▸ **Try it**: Character for character, transcribe the entries below, minus the images.

*** Dataset records ***

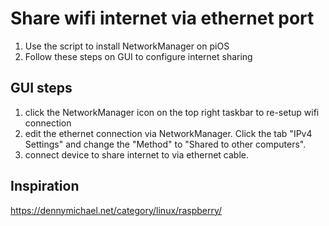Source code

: # Share wifi internet via ethernet port

1. Use the script to install NetworkManager on piOS
2. Follow these steps on GUI to configure internet sharing

## GUI steps
1. click the NetworkManager icon on the top right taskbar to re-setup wifi connection
2. edit the ethernet connection via NetworkManager. Click the tab "IPv4 Settings" and change the "Method" to "Shared to other computers".
3. connect device to share internet to via ethernet cable.

## Inspiration
https://dennymichael.net/category/linux/raspberry/
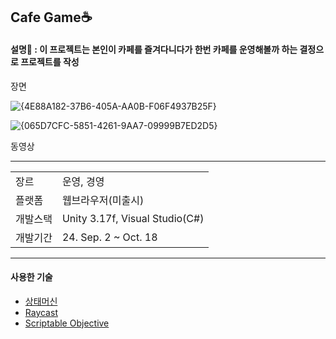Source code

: <h2>Cafe Game☕</h2>

<h4>설명📝 : 이 프로젝트는 본인이 카페를 즐겨다니다가 한번 카페를 운영해볼까 하는 결정으로 프로젝트를 작성</h4>

장면

![{4E88A182-37B6-405A-AA0B-F06F4937B25F}](https://github.com/user-attachments/assets/02d150fb-f94b-4112-885c-1176af3d5c98)

![{065D7CFC-5851-4261-9AA7-09999B7ED2D5}](https://github.com/user-attachments/assets/4000fdf2-2f75-4738-947b-ceea1fdbf9c6)




동영상

<hr/>
<table>
  <tr>
    <td>장르</td><td>운영, 경영</td>
  </tr>
  <tr>
    <td>플랫폼</td><td>웹브라우저(미출시)</td>
  </tr>
  <tr>
    <td>개발스택</td><td>Unity 3.17f, Visual Studio(C#)</td>
  </tr>
  <tr>
    <td>개발기간</td><td>24. Sep. 2 ~ Oct. 18</td>
  </tr>
</table>

<hr/>
<h4>사용한 기술</h4>
<ul>
  <li><a href="https://github.com/RCO8/CafeGame/blob/main/MDfiles/TechStacks/StateMachine.md">상태머신</a></li>
  <li><a href="https://github.com/RCO8/CafeGame/blob/main/MDfiles/TechStacks/Raycast.md">Raycast</a></li>
  <li><a href="https://github.com/RCO8/CafeGame/blob/main/MDfiles/TechStacks/ScriptableObjective.md">Scriptable Objective</a></li>
</ul>

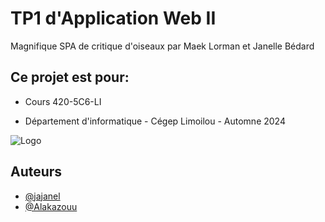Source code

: 
# TP1 d'Application Web II

Magnifique SPA de critique d'oiseaux par Maek Lorman et Janelle Bédard




## Ce projet est pour:

- Cours 420-5C6-LI

- Département d'informatique - Cégep Limoilou - Automne 2024



![Logo](https://allthatsinteresting.com/wordpress/wp-content/uploads/2020/08/shoebill-pelican.jpg)


## Auteurs

- [@jajanel](https://github.com/jajanel)
- [@Alakazouu](https://github.com/Alakazouu)


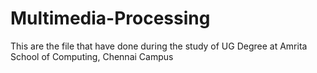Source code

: # Multimedia-Processing
This are the file that have done during the study of UG Degree at Amrita School of Computing, Chennai Campus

*** End of Dataset records ***

▸ **Reply**:
Source code

: # Share wifi internet via ethernet port

1. Use the script to install NetworkManager on piOS
2. Follow these steps on GUI to configure internet sharing

## GUI steps
1. click the NetworkManager icon on the top right taskbar to re-setup wifi connection
2. edit the ethernet connection via NetworkManager. Click the tab "IPv4 Settings" and change the "Method" to "Shared to other computers".
3. connect device to share internet to via ethernet cable.

## Inspiration
https://dennymichael.net/category/linux/raspberry/
Source code

: <h2>Cafe Game☕</h2>

<h4>설명📝 : 이 프로젝트는 본인이 카페를 즐겨다니다가 한번 카페를 운영해볼까 하는 결정으로 프로젝트를 작성</h4>

장면

![{4E88A182-37B6-405A-AA0B-F06F4937B25F}](https://github.com/user-attachments/assets/02d150fb-f94b-4112-885c-1176af3d5c98)

![{065D7CFC-5851-4261-9AA7-09999B7ED2D5}](https://github.com/user-attachments/assets/4000fdf2-2f75-4738-947b-ceea1fdbf9c6)




동영상

<hr/>
<table>
  <tr>
    <td>장르</td><td>운영, 경영</td>
  </tr>
  <tr>
    <td>플랫폼</td><td>웹브라우저(미출시)</td>
  </tr>
  <tr>
    <td>개발스택</td><td>Unity 3.17f, Visual Studio(C#)</td>
  </tr>
  <tr>
    <td>개발기간</td><td>24. Sep. 2 ~ Oct. 18</td>
  </tr>
</table>

<hr/>
<h4>사용한 기술</h4>
<ul>
  <li><a href="https://github.com/RCO8/CafeGame/blob/main/MDfiles/TechStacks/StateMachine.md">상태머신</a></li>
  <li><a href="https://github.com/RCO8/CafeGame/blob/main/MDfiles/TechStacks/Raycast.md">Raycast</a></li>
  <li><a href="https://github.com/RCO8/CafeGame/blob/main/MDfiles/TechStacks/ScriptableObjective.md">Scriptable Objective</a></li>
</ul>

Source code

: 
# TP1 d'Application Web II

Magnifique SPA de critique d'oiseaux par Maek Lorman et Janelle Bédard




## Ce projet est pour:

- Cours 420-5C6-LI

- Département d'informatique - Cégep Limoilou - Automne 2024



![Logo](https://allthatsinteresting.com/wordpress/wp-content/uploads/2020/08/shoebill-pelican.jpg)


## Auteurs

- [@jajanel](https://github.com/jajanel)
- [@Alakazouu](https://github.com/Alakazouu)


Source code

: # Multimedia-Processing
This are the file that have done during the study of UG Degree at Amrita School of Computing, Chennai Campus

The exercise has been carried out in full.